キャリアの物語をつむぐ

働きかた編集者 山中康司のブログ

”働きかた編集者”とは何者か

この度国家資格キャリアコンサルタントに合格しました!!

 

いやぁ、2回目の受験だったので、どうなることかとハラハラしてたのですが、とりあえず受かっていてひと安心。これから、フリーランスとして本格的に”働きかた編集者”の仕事に取り組んで行きたいと思います。

 

”働きかた編集者”ってなんぞや?」と思われると思うので、今回はその説明を。

 

一人ひとりがキャリアをデザインする時代

 

僕がプロフィールでも名乗っている、「働きかた編集者」という肩書き。他に名乗っているひとは聞いたことがないので、おそらく今のところ世の中にひとりだけの肩書きだと思います。

 

なぜ”働きかた”で”編集者”なのか。

 

まず背景としてあるのが、現代は一人ひとりが働き方をデザインしていく時代になってきているということです。

 

かつて、年功序列・終身雇用が一般的で、雇用の流動性が低かった時代は、多くのひとが認める「こうあるべき」という生き方・働き方がありました。「東京の大企業に入って出世して郊外に一軒家を立てて男性は妻と子を養う。女性は家庭に入る。」といったものですね。

 

しかしいまでは、グローバル化やIT化、さらに少子高齢化や経済の停滞などの要因が絡まりあい、誰もが認める「こうあるべき」という生き方・働き方がなくなりつつあります。

 

一人ひとりが、自分のキャリアをデザインする時代になっているのです。

 

キャリアと”自由からの逃走”

 

「自由にキャリアを選べる時代になって、いいじゃん!」と思うかもしれません。実際、自分のキャリアをデザインできることは自分の人生の舵取りをできるということなので、働きがいや生きがいにつながることはもちろんです。

 

でも、いいことばかりかといえばそうではない、と僕は思っています。

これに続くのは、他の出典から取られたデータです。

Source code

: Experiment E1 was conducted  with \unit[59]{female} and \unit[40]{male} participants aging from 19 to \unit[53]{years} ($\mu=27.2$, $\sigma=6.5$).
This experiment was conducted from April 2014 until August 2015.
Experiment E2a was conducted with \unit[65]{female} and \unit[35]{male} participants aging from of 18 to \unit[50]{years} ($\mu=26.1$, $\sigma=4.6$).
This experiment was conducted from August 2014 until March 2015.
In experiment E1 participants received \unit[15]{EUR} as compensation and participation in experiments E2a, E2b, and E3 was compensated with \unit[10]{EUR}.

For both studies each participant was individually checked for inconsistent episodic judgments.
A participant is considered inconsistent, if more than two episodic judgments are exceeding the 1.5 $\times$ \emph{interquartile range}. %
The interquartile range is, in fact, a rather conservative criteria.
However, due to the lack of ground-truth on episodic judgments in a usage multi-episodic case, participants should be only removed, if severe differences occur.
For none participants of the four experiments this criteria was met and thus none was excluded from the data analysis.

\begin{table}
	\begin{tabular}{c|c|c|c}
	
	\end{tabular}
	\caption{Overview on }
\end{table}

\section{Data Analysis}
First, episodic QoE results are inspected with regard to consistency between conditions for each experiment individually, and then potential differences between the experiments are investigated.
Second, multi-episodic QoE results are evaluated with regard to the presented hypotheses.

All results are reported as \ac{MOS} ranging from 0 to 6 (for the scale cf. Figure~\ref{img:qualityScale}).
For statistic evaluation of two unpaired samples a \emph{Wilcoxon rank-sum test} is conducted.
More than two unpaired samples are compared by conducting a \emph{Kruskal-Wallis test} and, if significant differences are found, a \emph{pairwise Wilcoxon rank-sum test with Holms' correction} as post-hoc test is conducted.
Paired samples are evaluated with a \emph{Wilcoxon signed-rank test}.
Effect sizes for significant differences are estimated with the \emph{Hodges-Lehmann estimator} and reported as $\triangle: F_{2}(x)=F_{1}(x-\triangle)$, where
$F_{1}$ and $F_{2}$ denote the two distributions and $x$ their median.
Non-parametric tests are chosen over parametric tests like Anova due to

精神分析学者のエーリッヒ・フロムは、1941年に発表した『自由からの逃走』で、自由の二面性を指摘しました。確かに自由は、近代の人々が追い求めてきた理想だった。しかし、自由は他者との結びつきから切り離されることでもあるので、孤立感や不安ともなうと。

 

フロムの分析はドイツのナチズムについての研究でしたが、「自由には不安もともなう」という主張は現代の働きかたにも当てはまるのではないでしょうか。

 

つまり、確かに現代は働きかたの選択肢が多くなり、以前と比べて自由にキャリアをデザインできるようになった。

(いや、現代だって思うような仕事につけていない人はいる。若年無業者やシングルマザー、高齢者の問題を見過ごしているんじゃないか、という批判はあると思います。僕もそうした方々を仕事という領域でどのように包摂していくか、ということは考えていかないといけないと思っています。が、ここではあえてマジョリティ側に注目しています。マジョリティだからと言って解決すべき問題がないというわけではないと思うからです

 

その自由は、不安をともなうものであると思うのです。僕自身、漁師にもなれる、クリエイターにもなれる、公務員にもなれるし主夫にだってなれるかもしれないと、目の前に選択肢がずらっと並べられた時に、なにを選んだらいいのかわからない不安は日々感じていることです。

 

人生は「主演:自分、脚本:自分」の物語

 

ところで、僕は小川洋子さんと河合隼雄さんのある対談集のタイトルがすごく好きで。『生きるとは、自分の物語をつくること』というものなのですが、本当にそうだなぁと。

 

人生って、「主演:自分、脚本:自分」の物語なのですよね。その物語を悲劇にするのか喜劇にするのか、登場人物は誰にするのか、舞台はどこにするのかは、自分次第。小説や映画をつくったことがあるかたならわかるかもしれませんが、物語をいちから作っていくのってめちゃくちゃ大変なのです。ましてや自分の人生という物語は、書き直し・撮り直しはできません。その時かぎりの一発勝負。失敗したらどうしようと不安になって当然です。

 

でも、不安だからといって、自分の物語である人生の脚本を誰かに書かせてしまったら、それははたして「自分がしあわせだと思える物語=人生」なのでしょうか。僕は、そうではないんじゃないのかなと思います。

 

”働きかた編集者”がやること

 

ここまで、僕が思っている3つのことを書いてきました。

それをちょっと整理すると、次のようなことになります。

 

  • 人生は、「主演:自分、脚本:自分」の物語である。

  • 現代は、自分でキャリアをデザインすることができる時代になってきている。言い換えれば、自分つくる物語の選択肢の自由度が増えている。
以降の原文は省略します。